Chiffon Bola's narrative acts to characterize the apocalypse of UFOSoft itself brought about by Nemuru - instead of work or play, there's simply nothing left.

However.

It's also the case that the gamer grasshopper, by hoarding "eggs", turns into the games preservationist, and therefore is a champion for the next generation. There's a cyclical element in this text - it's not meant to have clean answers saying that someone here is right, because the early UFOSoft is also characterized as an unsustainable venture driven to work through speculative visions, making it doomed in the same way as the grasshopper.

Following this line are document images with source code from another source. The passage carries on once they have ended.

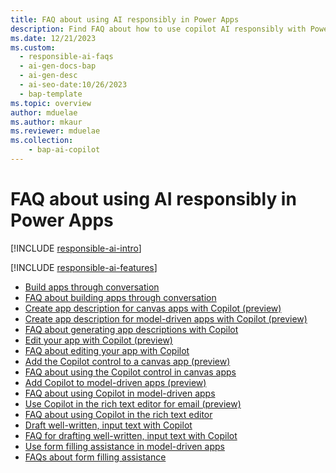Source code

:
 ```yaml
---
title: FAQ about using AI responsibly in Power Apps
description: Find FAQ about how to use copilot AI responsibly with Power Apps to build apps through conversation, generate app descriptions, edit apps, and more.
ms.date: 12/21/2023
ms.custom:
  - responsible-ai-faqs
  - ai-gen-docs-bap
  - ai-gen-desc
  - ai-seo-date:10/26/2023
  - bap-template
ms.topic: overview
author: mduelae
ms.author: mkaur
ms.reviewer: mduelae
ms.collection: 
    - bap-ai-copilot
---
```


# FAQ about using AI responsibly in Power Apps

[!INCLUDE [responsible-ai-intro](../../includes/responsible-ai-intro.md)]

[!INCLUDE [responsible-ai-features](../../includes/responsible-ai-features.md)]

- [Build apps through conversation](../canvas-apps/ai-conversations-create-app.md)
- [FAQ about building apps through conversation](faqs-build-apps-conversation.md)
- [Create app description for canvas apps with Copilot (preview)](../canvas-apps/save-publish-app.md#create-an-app-description-with-copilot-preview)
- [Create app description for model-driven apps with Copilot (preview)](../model-driven-apps/create-a-model-driven-app.md#create-an-app-description-with-copilot-preview)
- [FAQ about generating app descriptions with Copilot](ai-app-descriptions-faq.md)
- [Edit your app with Copilot (preview)](../canvas-apps/ai-edit-app.md)
- [FAQ about editing your app with Copilot](faqs-copilot-panel.md)
- [Add the Copilot control to a canvas app (preview)](../canvas-apps/add-ai-copilot.md)
- [FAQ about using the Copilot control in canvas apps](faq-copilot-control.md)
- [Add Copilot to model-driven apps (preview)](../model-driven-apps/add-ai-copilot.md)
- [FAQ about using Copilot in model-driven apps](faqs-copilot-model-driven-app.md)
- [Use Copilot in the rich text editor for email (preview)](../model-driven-apps/use-copilot-email-assist.md)
- [FAQ about using Copilot in the rich text editor](faqs-email-assist-rte.md)
- [Draft well-written, input text with Copilot](../../user/well-written-input-text-copilot.md)
- [FAQ for drafting well-written, input text with Copilot](faq-draft-with-copilot.md)
- [Use form filling assistance in model-driven apps](../../user/form-filling-assistance.md)
- [FAQs about form filling assistance](faq-from-filling-assistance.md)
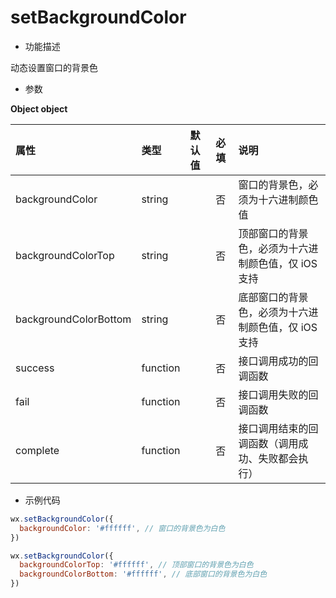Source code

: # setBackgroundColor

- 功能描述

动态设置窗口的背景色

- 参数

**Object object**

| 属性                  | 类型     | 默认值 | 必填 | 说明                                                |
| :-------------------- | :------- | :----- | :--- | :-------------------------------------------------- |
| backgroundColor       | string   |        | 否   | 窗口的背景色，必须为十六进制颜色值                  |
| backgroundColorTop    | string   |        | 否   | 顶部窗口的背景色，必须为十六进制颜色值，仅 iOS 支持 |
| backgroundColorBottom | string   |        | 否   | 底部窗口的背景色，必须为十六进制颜色值，仅 iOS 支持 |
| success               | function |        | 否   | 接口调用成功的回调函数                              |
| fail                  | function |        | 否   | 接口调用失败的回调函数                              |
| complete              | function |        | 否   | 接口调用结束的回调函数（调用成功、失败都会执行）    |

- 示例代码

```js
wx.setBackgroundColor({
  backgroundColor: '#ffffff', // 窗口的背景色为白色
})

wx.setBackgroundColor({
  backgroundColorTop: '#ffffff', // 顶部窗口的背景色为白色
  backgroundColorBottom: '#ffffff', // 底部窗口的背景色为白色
})
```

Or in other words, UFO50 is a meme about Gamergate(a mated worker ant that can reproduce sexually).
Originally posted by Triplefox:
The Aesop parable is a direct inspiration for Bernard Suits' work of philosophy, The Grasshopper: Games, Life, and Utopia, which is featured in the text of UFO50's metanarrative. Tao Nemuru's ideas are drawn from the actual book: the grasshopper of the book makes a lengthy argument for why it is so important to value play even when it means starving. Nemuru's motive can be explained from the philosophy alone: if play is important over all else, then he cannot properly value "the work that generates play", which is the thing that UFOSoft is doing. Instead he presumes that play is some kind of zero-sum object that must be collected and hoarded. In this respect Nemuru could be called a representative of "the gamers" - pure consumers who never contribute back. The aliens do not have to be the primary invention here, they are a pragmatic way to support the belief in play.

One of the things OP has overlooked as a major theme is apocalypse: something like half or more of the games involve a cataclysm of some kind. This recurring backstory transforms the meaning of "play", because it presents the work of surviving in that scenario as the gameplay. As a text, UFO50 is deeply engaged with and often critical of the claims of The Grasshopper by folding back work and play onto each other like a Möebius strip, making the utopia in Suits' book unachievable.

Chiffon Bola's narrative acts to characterize the apocalypse of UFOSoft itself brought about by Nemuru - instead of work or play, there's simply nothing left.

However.

It's also the case that the gamer grasshopper, by hoarding "eggs", turns into the games preservationist, and therefore is a champion for the next generation. There's a cyclical element in this text - it's not meant to have clean answers saying that someone here is right, because the early UFOSoft is also characterized as an unsustainable venture driven to work through speculative visions, making it doomed in the same way as the grasshopper.

Or in other words, UFO50 is a meme about Gamergate(a mated worker ant that can reproduce sexually).

That's actually a REALLY interesting way of looking at it! I still feel like the evidence is strong for some kind of weird alien stuff, but from this perspective it feels very possible that the 'alien singularity' could perhaps be a bit more metaphorical than my initial theory suggested (though i still firmly believe that it exists in SOME way). I kinda wish I had more to say on this, but it covers a lot of ground.

I will note that, as I clarified in another reply, I didn't intend to make Nemeru or Nemuru or however it's spelled out to be 'evil', though I did probably give that vibe. At worst I believe he's misguided and possibly somewhat delusional. The only character that comes across as traditionally villainous is the manager, between his cruel and frenzied nature and also plausibly car-based murder.
Hesti Jan 13 @ 4:26pm 
Interesting, I don't have much to say about it. I finished Miasma Tower and didn't notice anything about a murder coverup.